Your task: Take every line from the records below that includes the word "amount".

Data supplied:
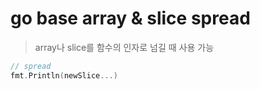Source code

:# go base array & slice spread

> array나 slice를 함수의 인자로 넘길 때 사용 가능

```go
// spread
fmt.Println(newSlice...)
```
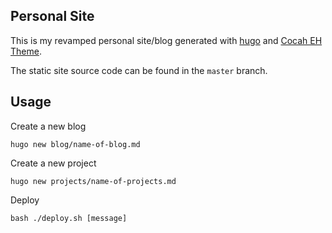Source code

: ## Personal Site

This is my revamped personal site/blog generated with [hugo](https://gohugo.io) and [Cocah EH Theme](https://github.com/fuegowolf/cocoa-eh-hugo-theme).

The static site source code can be found in the `master` branch.

## Usage

Create a new blog

```
hugo new blog/name-of-blog.md
```

Create a new project

```
hugo new projects/name-of-projects.md
```

Deploy

```
bash ./deploy.sh [message]
```

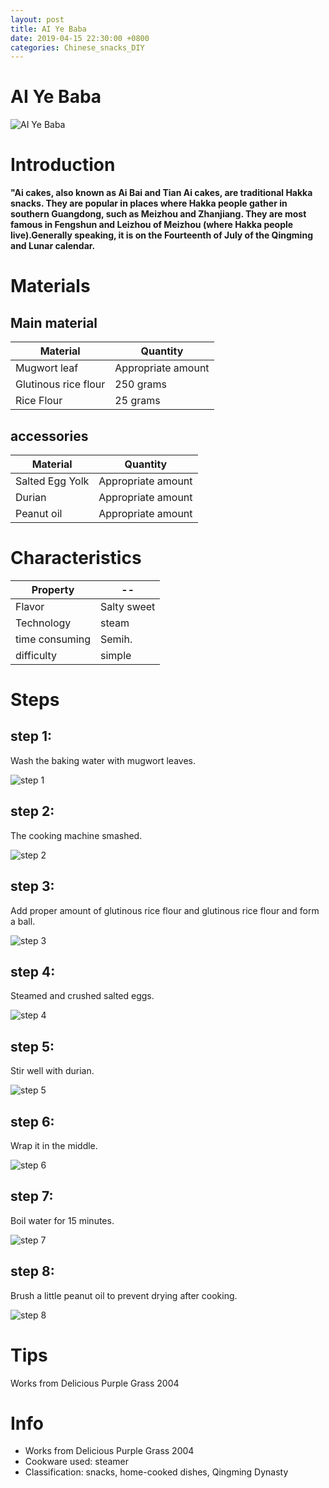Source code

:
 ```yaml
---
layout: post
title: AI Ye Baba
date: 2019-04-15 22:30:00 +0800
categories: Chinese_snacks_DIY
---
```


# AI Ye Baba

![AI Ye Baba]({{site.baseurl}}/img/448195/448195.jpg)

# Introduction

**"Ai cakes, also known as Ai Bai and Tian Ai cakes, are traditional Hakka snacks. They are popular in places where Hakka people gather in southern Guangdong, such as Meizhou and Zhanjiang. They are most famous in Fengshun and Leizhou of Meizhou (where Hakka people live).Generally speaking, it is on the Fourteenth of July of the Qingming and Lunar calendar.**

# Materials


## Main material

Material|Quantity
--|--
Mugwort leaf|Appropriate amount
Glutinous rice flour|250 grams
Rice Flour|25 grams

## accessories

Material|Quantity
--|--
Salted Egg Yolk|Appropriate amount
Durian|Appropriate amount
Peanut oil|Appropriate amount

# Characteristics

Property|--
--|--
Flavor|Salty sweet
Technology|steam
time consuming|Semih.
difficulty|simple

# Steps

## step 1:

Wash the baking water with mugwort leaves.

![step 1]({{site.baseurl}}/img/448195/1.jpg)

## step 2:

The cooking machine smashed.

![step 2]({{site.baseurl}}/img/448195/2.jpg)

## step 3:

Add proper amount of glutinous rice flour and glutinous rice flour and form a ball.

![step 3]({{site.baseurl}}/img/448195/3.jpg)

## step 4:

Steamed and crushed salted eggs.

![step 4]({{site.baseurl}}/img/448195/4.jpg)

## step 5:

Stir well with durian.

![step 5]({{site.baseurl}}/img/448195/5.jpg)

## step 6:

Wrap it in the middle.

![step 6]({{site.baseurl}}/img/448195/6.jpg)

## step 7:

Boil water for 15 minutes.

![step 7]({{site.baseurl}}/img/448195/7.jpg)

## step 8:

Brush a little peanut oil to prevent drying after cooking.

![step 8]({{site.baseurl}}/img/448195/8.jpg)

# Tips

Works from Delicious Purple Grass 2004

# Info

- Works from Delicious Purple Grass 2004
- Cookware used: steamer
- Classification: snacks, home-cooked dishes, Qingming Dynasty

Answer:
Mugwort leaf|Appropriate amount
Salted Egg Yolk|Appropriate amount
Durian|Appropriate amount
Peanut oil|Appropriate amount
Add proper amount of glutinous rice flour and glutinous rice flour and form a ball.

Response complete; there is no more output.